What to work on: Below are records with pictures in them. Transcribe everything from the line containing "vs .NET Core 1.1](netstandard1.6_vs_netcoreapp1.1/README.md)" down to the line containing "### Where to find me", exactly, and leave the pictures behind.

Exercise data:
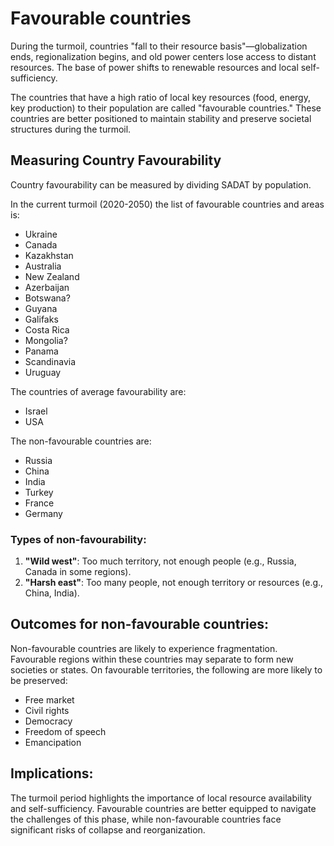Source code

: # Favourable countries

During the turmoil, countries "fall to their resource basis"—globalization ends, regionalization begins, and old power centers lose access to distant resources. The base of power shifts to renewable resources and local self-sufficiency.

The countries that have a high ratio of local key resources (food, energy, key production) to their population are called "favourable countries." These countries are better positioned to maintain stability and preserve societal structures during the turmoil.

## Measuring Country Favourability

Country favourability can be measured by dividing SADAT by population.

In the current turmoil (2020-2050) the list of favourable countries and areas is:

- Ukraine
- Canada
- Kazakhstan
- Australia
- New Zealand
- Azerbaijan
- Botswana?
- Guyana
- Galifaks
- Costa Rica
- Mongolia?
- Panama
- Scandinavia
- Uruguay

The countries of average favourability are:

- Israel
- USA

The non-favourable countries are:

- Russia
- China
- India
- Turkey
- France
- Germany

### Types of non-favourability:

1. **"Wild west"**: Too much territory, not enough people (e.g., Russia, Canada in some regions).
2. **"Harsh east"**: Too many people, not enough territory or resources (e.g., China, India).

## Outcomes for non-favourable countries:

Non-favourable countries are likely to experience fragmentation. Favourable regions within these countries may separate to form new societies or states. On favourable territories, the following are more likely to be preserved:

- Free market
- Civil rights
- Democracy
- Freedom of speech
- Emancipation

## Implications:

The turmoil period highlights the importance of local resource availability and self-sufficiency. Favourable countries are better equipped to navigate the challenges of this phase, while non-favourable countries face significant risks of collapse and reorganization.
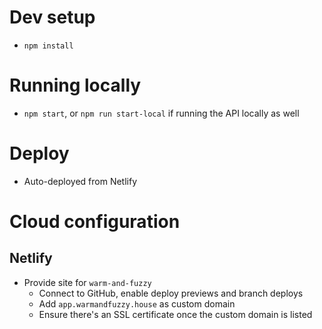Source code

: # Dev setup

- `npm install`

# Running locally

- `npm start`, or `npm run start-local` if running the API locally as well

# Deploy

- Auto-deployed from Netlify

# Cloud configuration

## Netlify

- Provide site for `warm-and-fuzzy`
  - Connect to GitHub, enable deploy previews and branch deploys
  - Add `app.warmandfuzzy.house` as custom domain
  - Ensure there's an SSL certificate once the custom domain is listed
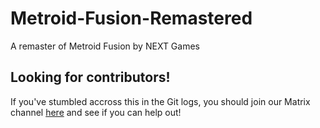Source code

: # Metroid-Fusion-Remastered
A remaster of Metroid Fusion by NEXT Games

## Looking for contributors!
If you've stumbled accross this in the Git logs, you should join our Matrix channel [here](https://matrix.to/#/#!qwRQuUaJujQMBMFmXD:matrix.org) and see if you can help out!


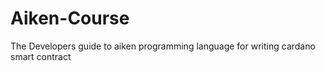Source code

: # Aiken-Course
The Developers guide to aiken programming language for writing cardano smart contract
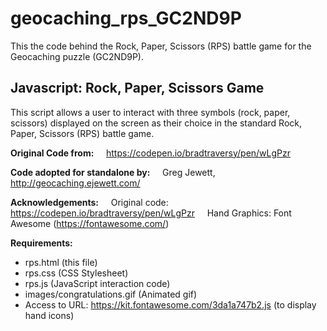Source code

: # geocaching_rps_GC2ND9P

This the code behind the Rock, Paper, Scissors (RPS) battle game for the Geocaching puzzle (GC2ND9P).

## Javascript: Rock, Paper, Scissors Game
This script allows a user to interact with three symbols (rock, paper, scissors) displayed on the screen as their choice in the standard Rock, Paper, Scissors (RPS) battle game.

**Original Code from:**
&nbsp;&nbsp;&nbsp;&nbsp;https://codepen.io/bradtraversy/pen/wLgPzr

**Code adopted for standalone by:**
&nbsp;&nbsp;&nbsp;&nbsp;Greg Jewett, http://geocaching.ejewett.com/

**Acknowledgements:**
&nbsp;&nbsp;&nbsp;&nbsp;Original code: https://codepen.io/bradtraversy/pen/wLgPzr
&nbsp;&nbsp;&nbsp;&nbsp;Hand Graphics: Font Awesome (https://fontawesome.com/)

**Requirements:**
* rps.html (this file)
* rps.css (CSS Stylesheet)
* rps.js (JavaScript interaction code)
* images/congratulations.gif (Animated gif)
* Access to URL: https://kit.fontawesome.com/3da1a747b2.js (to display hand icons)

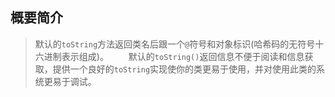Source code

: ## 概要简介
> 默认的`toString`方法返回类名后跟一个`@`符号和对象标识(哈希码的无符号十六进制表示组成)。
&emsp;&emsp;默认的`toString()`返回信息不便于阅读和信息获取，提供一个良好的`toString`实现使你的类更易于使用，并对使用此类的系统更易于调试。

---

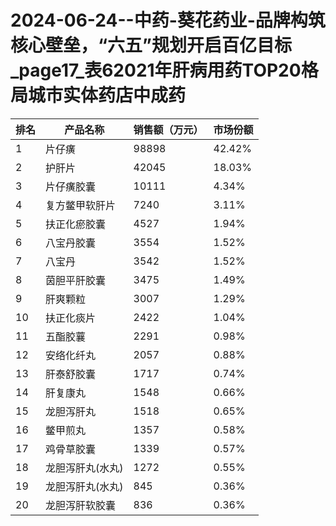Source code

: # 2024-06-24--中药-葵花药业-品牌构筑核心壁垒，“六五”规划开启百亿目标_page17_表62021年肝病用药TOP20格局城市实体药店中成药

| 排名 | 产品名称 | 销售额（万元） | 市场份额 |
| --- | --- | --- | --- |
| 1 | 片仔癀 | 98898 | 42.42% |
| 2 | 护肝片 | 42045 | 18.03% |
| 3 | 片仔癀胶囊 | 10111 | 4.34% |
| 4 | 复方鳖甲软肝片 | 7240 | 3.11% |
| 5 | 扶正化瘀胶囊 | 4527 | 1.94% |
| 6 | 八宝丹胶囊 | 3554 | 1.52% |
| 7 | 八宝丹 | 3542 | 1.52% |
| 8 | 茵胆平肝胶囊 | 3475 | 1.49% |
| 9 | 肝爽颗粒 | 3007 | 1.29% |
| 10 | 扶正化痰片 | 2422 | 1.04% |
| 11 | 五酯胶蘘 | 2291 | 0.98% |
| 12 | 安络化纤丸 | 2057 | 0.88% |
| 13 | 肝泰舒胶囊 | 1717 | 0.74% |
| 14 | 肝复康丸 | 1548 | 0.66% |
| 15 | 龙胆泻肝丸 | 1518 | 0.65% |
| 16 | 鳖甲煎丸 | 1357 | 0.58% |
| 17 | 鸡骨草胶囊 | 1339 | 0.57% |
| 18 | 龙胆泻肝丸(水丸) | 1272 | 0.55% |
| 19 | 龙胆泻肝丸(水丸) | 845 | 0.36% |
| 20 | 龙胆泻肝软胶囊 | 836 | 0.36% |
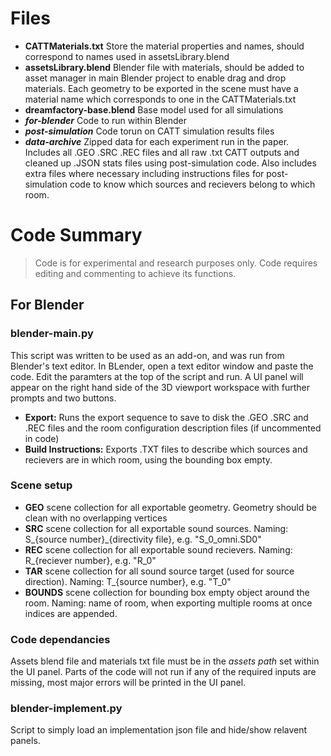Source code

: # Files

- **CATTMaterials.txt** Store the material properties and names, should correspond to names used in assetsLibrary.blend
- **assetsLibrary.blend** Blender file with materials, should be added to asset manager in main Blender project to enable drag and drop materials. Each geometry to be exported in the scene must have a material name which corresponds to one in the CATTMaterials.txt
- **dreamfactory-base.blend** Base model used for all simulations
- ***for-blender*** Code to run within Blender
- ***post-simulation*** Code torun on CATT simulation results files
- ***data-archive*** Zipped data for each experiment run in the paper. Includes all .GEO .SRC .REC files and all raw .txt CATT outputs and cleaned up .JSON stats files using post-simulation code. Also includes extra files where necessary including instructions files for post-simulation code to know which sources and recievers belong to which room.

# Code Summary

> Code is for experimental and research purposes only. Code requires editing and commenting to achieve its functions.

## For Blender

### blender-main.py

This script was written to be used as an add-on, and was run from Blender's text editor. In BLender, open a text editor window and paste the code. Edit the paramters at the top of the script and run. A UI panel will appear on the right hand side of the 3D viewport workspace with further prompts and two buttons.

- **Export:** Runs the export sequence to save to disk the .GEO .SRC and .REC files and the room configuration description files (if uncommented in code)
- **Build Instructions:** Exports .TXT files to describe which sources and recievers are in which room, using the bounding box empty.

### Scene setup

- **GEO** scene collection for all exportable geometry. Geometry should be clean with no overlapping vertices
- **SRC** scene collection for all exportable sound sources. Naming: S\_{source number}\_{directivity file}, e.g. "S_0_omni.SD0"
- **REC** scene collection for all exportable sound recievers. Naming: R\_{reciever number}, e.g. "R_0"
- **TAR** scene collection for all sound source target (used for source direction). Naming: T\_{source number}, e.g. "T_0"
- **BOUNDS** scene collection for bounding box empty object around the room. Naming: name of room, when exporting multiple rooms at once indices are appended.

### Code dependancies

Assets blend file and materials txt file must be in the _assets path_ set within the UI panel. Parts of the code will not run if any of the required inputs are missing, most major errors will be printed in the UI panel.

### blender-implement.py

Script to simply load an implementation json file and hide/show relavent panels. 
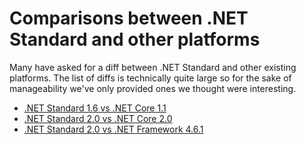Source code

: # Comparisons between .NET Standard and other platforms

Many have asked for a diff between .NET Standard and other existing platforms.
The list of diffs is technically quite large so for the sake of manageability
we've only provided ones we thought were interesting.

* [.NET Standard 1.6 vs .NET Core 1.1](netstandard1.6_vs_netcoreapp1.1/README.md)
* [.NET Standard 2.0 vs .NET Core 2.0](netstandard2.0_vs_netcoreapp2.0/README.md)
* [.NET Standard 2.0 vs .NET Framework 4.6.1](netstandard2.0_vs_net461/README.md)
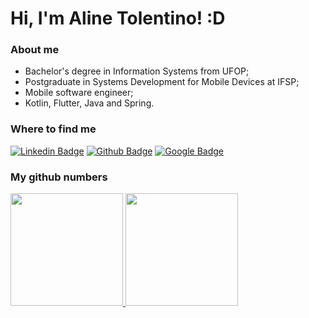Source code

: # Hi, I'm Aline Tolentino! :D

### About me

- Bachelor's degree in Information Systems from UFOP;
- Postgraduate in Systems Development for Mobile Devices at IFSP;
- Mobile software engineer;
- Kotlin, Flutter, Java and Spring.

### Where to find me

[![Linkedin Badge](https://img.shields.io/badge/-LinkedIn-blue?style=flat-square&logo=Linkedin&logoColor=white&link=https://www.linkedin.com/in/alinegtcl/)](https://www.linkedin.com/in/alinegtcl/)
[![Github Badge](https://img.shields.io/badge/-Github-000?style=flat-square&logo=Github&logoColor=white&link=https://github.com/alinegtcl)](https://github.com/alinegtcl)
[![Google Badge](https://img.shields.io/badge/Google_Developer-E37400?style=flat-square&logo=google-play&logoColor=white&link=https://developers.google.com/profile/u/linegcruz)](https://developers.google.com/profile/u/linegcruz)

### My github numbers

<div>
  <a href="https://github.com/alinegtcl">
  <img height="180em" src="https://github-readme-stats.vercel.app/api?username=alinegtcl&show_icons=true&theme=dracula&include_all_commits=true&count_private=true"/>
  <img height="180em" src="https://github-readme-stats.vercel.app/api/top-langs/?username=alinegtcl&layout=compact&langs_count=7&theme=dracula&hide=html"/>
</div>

Solution to the problem:
* [.NET Standard 1.6 vs .NET Core 1.1](netstandard1.6_vs_netcoreapp1.1/README.md)
* [.NET Standard 2.0 vs .NET Core 2.0](netstandard2.0_vs_netcoreapp2.0/README.md)
* [.NET Standard 2.0 vs .NET Framework 4.6.1](netstandard2.0_vs_net461/README.md)
Source code

: # Hi, I'm Aline Tolentino! :D

### About me

- Bachelor's degree in Information Systems from UFOP;
- Postgraduate in Systems Development for Mobile Devices at IFSP;
- Mobile software engineer;
- Kotlin, Flutter, Java and Spring.

### Where to find me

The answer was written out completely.